This is all very familiar now, the umpteenth iteration in an endless repetition. I’ve been here before, too many times, a purgatory of repeated experience.

Romy, Julian and Ben produce painstakingly-crafted handmade half-masques from thin air, an archetypal conjuring. They tie the masques to their faces with black cloth, their mouths still visible, but something unmistakably changed in their aspects, a
more
-ness. Ty stands mute, his face pancaked white, a checkered dunce cap on his head.

“The dance must continue,” Julian says, another masque in his hands,
my
masque, my true essence in bright primary colors. I know that I can decline, deny my nature and flee the bar, live a normal life and die in my bed sixty years from now. I could give it all up, refuse to play the cosmic game any longer, hang up my spurs.

I could, but I won’t. I just wouldn’t be myself.
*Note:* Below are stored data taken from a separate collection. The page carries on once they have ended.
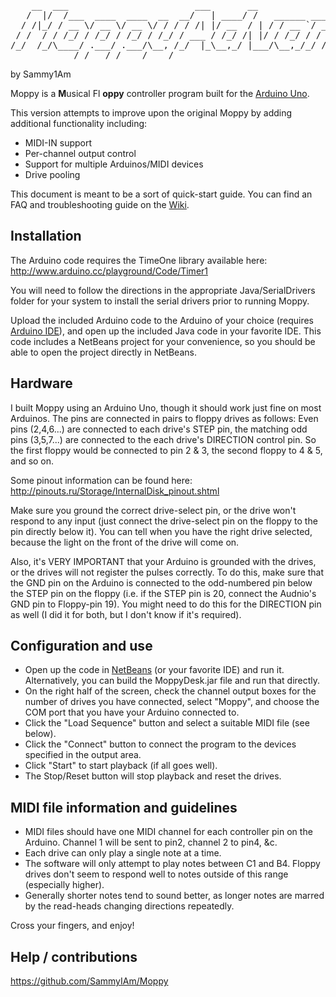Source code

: <pre>
    __  ___                        ___       __                                __
   /  |/  /___  ____  ____  __  __/   | ____/ /   ______ _____  ________  ____/ /
  / /|_/ / __ \/ __ \/ __ \/ / / / /| |/ __  / | / / __ `/ __ \/ ___/ _ \/ __  / 
 / /  / / /_/ / /_/ / /_/ / /_/ / ___ / /_/ /| |/ / /_/ / / / / /__/  __/ /_/ /  
/_/  /_/\____/ .___/ .___/\__, /_/  |_\__,_/ |___/\__,_/_/ /_/\___/\___/\__,_/   
            /_/   /_/    /____/      
</pre>

by Sammy1Am

Moppy is a **M**usical Fl **oppy** controller program built for the [Arduino Uno](http://arduino.cc/en/Main/ArduinoBoardUno).

This version attempts to improve upon the original Moppy by adding additional functionality including:

- MIDI-IN support
- Per-channel output control
- Support for multiple Arduinos/MIDI devices
- Drive pooling


This document is meant to be a sort of quick-start guide.  You can find an FAQ and troubleshooting guide on the [Wiki](https://github.com/SammyIAm/Moppy/wiki).

Installation
------------
The Arduino code requires the TimeOne library available here: http://www.arduino.cc/playground/Code/Timer1


You will need to follow the directions in the appropriate Java/SerialDrivers folder for your system to install the serial drivers prior to running Moppy.


Upload the included Arduino code to the Arduino of your choice (requires [Arduino IDE](http://arduino.cc/en/Main/Software)), and open up the included Java code in your favorite IDE.  This code includes a NetBeans project for your convenience, so you should be able to open the project directly in NetBeans.

Hardware
--------
I built Moppy using an Arduino Uno, though it should work just fine on most Arduinos.  The pins are connected in pairs to floppy drives as follows: Even pins (2,4,6...) are connected to each drive's STEP pin, the matching odd pins (3,5,7...) are connected to the each drive's DIRECTION control pin.  So the first floppy would be connected to pin 2 & 3, the second floppy to 4 & 5, and so on.


Some pinout information can be found here: http://pinouts.ru/Storage/InternalDisk_pinout.shtml


Make sure you ground the correct drive-select pin, or the drive won't respond to any input (just connect the drive-select pin on the floppy to the pin directly below it).  You can tell when you have the right drive selected, because the light on the front of the drive will come on.  


Also, it's VERY IMPORTANT that your Arduino is grounded with the drives, or the drives will not register the pulses correctly.  To do this, make sure that the GND pin on the Arduino is connected to the odd-numbered pin below the STEP pin on the floppy (i.e. if the STEP pin is 20, connect the Audnio's GND pin to Floppy-pin 19).  You might need to do this for the DIRECTION pin as well (I did it for both, but I don't know if it's required).

Configuration and use
---------------------
- Open up the code in [NetBeans](http://netbeans.org) (or your favorite IDE) and run it.  Alternatively, you can build the MoppyDesk.jar file and run that directly.
- On the right half of the screen, check the channel output boxes for the number of drives you have connected, select "Moppy", and choose the COM port that you have your Arduino connected to.
- Click the "Load Sequence" button and select a suitable MIDI file (see below).
- Click the "Connect" button to connect the program to the devices specified in the output area.
- Click "Start" to start playback (if all goes well).  
- The Stop/Reset button will stop playback and reset the drives.

MIDI file information and guidelines
------------------------------------
- MIDI files should have one MIDI channel for each controller pin on the Arduino.  Channel 1 will be sent to pin2, channel 2 to pin4, &c.
- Each drive can only play a single note at a time.
- The software will only attempt to play notes between C1 and B4.  Floppy drives don't seem to respond well to notes outside of this range (especially higher).
- Generally shorter notes tend to sound better, as longer notes are marred by the read-heads changing directions repeatedly.

Cross your fingers, and enjoy!

Help / contributions
--------------------
https://github.com/SammyIAm/Moppy
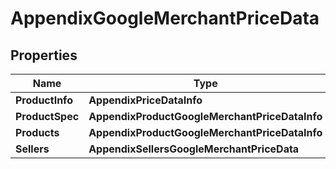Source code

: # AppendixGoogleMerchantPriceData


## Properties

| Name | Type | Description | Notes |
|------------ | ------------- | ------------- | -------------|
**ProductInfo** | **AppendixPriceDataInfo** |  |[optional]|
**ProductSpec** | **AppendixProductGoogleMerchantPriceDataInfo** |  |[optional]|
**Products** | **AppendixProductGoogleMerchantPriceDataInfo** |  |[optional]|
**Sellers** | **AppendixSellersGoogleMerchantPriceData** |  |[optional]|
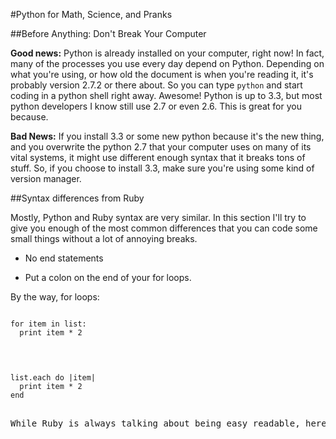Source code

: #Python for Math, Science, and Pranks

##Before Anything: Don't Break Your Computer

__Good news:__ Python is already installed on your computer, right now! In fact, many of the processes you use every day depend on Python. Depending on what you're using, or how old the document is when you're reading it, it's probably version 2.7.2 or there about. So you can type <code>python</code> and start coding in a python shell right away. Awesome! Python is up to 3.3, but most python developers I know still use 2.7 or even 2.6. This is great for you because.

__Bad News:__ If you install 3.3 or some new python because it's the new thing, and you overwrite the python 2.7 that your computer uses on many of its vital systems, it might use different enough syntax that it breaks tons of stuff. So, if you choose to install 3.3, make sure you're using some kind of version manager.

##Syntax differences from Ruby

Mostly, Python and Ruby syntax are very similar. In this section I'll try to give you enough of the most common differences that you can code some small things without a lot of annoying breaks.

- No end statements

- Put a colon on the end of your for loops.


By the way, for loops:
<pre><code>
for item in list:
  print item * 2
</code><pre>

<pre><code>
list.each do |item|
  print item * 2
end
</code><pre>

While Ruby is always talking about being easy readable, here Python seems much easier. If I told my catsitter "for cat in house: feed cat", she'd understand much easier than if I said "house each do cat feed cat end". You can do for loops in Ruby but you probably never do.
I pluck the masque from Julian’s hands and tie it onto my face with a flourish. Through the eye-holes, the world looks more alive, brighter, energetic, full of sound and fury and slings and arrows, but beautiful all the same. I smile and wait for the music to start, for the amnesia to settle in, for the dance to begin once more.

The Artists Pentaptych

1. batik

Komang looks on as her wares are pored over by the American tourists, as they pick through the fruits of her livelihood and determine whether she will eat this night. The American woman eyes an intricate scarf that took Komang the better part of a month to craft, running her thick indelicate fingers over the fabric, not truly appreciating the artistry that went into creating such a thing. Both the tourists reek of Western wealth and privilege, and Komang knows in her soul that they will be stingy in their purchases.

Hers is the skill of
batik tulis,
the artisan who works in fabric and wax. In her youth, royalty throughout the Middle East and Asia clamored for her designs. Her hand, from a very young age, was the most steady of any that had been seen in a hundred years. When she drew her
canting
over cotton or silk, she needed no charcoal guidelines, and her strokes and curves flowed like perfection. She would outline the leaves of bougainvillea, or trace scenes from
The Ramayana,
and her praises were sung throughout a dozen lands.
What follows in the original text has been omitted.